◆ WHAT TO PRODUCE:
Scan the data below and pick out the lines containing the word "Internet".

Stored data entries
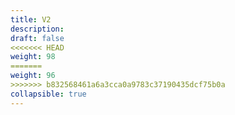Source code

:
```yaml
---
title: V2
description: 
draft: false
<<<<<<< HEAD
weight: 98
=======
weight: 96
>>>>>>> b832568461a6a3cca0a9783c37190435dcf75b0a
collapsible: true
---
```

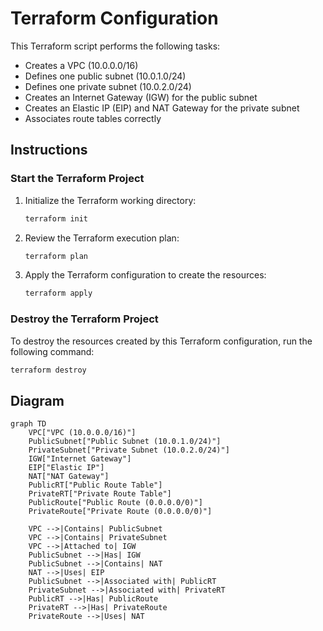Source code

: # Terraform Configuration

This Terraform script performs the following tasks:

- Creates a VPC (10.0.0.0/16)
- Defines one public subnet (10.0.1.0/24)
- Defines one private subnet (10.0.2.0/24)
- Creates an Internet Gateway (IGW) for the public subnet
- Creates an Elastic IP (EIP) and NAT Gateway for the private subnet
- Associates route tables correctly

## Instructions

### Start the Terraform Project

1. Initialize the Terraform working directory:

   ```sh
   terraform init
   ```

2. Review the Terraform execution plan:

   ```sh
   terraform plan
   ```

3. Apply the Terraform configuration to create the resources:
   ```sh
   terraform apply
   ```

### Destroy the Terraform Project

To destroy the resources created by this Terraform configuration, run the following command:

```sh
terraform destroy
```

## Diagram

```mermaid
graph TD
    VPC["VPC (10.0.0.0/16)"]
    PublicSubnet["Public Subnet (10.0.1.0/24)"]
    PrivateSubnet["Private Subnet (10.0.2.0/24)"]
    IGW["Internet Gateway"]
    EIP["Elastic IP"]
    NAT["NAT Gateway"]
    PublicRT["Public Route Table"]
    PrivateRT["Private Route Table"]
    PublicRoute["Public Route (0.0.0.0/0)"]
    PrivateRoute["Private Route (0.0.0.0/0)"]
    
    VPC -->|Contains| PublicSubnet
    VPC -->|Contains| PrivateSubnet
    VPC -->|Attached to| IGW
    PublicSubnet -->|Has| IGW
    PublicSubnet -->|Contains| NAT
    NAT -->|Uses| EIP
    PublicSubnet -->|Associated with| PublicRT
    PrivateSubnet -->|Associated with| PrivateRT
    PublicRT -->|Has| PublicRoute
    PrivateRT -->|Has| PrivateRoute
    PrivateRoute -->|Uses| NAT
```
...
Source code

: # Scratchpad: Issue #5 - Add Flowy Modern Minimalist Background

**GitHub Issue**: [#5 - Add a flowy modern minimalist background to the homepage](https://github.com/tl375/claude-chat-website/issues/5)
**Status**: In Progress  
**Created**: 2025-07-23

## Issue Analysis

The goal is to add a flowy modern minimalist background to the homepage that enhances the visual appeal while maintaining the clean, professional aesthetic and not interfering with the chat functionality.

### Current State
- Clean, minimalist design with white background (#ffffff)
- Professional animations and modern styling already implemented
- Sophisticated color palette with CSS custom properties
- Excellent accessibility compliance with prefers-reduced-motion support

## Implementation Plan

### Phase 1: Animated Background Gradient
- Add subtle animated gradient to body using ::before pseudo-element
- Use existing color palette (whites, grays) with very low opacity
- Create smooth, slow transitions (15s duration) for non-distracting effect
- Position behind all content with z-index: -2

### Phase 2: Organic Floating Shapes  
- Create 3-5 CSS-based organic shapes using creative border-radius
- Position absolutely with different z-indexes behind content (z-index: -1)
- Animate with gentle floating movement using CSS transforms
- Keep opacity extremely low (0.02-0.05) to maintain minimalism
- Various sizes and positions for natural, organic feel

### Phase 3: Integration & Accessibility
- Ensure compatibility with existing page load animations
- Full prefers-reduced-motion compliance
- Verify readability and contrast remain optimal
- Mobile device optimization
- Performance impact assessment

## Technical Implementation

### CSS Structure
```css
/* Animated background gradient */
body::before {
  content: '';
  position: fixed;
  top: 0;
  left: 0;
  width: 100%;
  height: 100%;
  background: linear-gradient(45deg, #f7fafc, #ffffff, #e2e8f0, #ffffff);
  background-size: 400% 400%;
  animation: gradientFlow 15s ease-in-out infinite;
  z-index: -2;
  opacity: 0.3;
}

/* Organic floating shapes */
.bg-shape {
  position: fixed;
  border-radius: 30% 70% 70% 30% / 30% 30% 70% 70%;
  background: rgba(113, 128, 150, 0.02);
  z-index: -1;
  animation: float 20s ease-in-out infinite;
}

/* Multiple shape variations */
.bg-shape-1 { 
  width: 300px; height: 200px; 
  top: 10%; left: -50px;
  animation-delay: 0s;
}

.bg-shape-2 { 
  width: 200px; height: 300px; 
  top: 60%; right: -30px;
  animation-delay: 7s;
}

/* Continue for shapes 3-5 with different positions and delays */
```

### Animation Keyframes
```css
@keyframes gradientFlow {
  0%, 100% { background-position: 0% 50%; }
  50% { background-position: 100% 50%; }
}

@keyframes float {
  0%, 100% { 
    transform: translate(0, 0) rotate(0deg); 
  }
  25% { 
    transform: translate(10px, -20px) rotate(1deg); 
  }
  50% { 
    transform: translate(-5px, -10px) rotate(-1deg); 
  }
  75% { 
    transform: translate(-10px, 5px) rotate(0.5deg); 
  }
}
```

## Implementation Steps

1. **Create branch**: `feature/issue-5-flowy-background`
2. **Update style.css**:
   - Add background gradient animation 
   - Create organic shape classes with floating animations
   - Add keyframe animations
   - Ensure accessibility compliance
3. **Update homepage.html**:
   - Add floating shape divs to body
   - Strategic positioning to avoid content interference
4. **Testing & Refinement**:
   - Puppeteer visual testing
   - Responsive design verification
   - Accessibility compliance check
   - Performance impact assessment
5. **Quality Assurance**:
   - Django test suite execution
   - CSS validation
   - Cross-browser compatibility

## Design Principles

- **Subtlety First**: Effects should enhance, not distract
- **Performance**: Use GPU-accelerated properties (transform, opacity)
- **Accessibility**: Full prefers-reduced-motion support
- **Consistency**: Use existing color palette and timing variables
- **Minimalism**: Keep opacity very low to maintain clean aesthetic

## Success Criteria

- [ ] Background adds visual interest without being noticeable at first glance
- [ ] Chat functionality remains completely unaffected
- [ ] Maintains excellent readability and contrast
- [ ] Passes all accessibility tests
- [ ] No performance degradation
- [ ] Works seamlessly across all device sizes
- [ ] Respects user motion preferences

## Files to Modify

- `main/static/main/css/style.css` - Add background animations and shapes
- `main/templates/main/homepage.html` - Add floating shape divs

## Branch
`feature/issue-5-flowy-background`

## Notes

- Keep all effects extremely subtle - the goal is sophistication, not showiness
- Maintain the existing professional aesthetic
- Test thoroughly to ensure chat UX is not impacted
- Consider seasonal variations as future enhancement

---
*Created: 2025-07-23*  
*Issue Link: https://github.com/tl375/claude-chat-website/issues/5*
---
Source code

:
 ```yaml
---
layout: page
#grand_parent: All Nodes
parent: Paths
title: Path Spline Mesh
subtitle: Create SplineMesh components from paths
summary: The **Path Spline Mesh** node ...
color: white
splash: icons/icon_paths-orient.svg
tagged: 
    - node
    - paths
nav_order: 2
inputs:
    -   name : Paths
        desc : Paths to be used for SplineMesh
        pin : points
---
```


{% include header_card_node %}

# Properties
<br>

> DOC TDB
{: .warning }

◆ ANSWER TO THE PROBLEM:
- Creates an Internet Gateway (IGW) for the public subnet
    IGW["Internet Gateway"]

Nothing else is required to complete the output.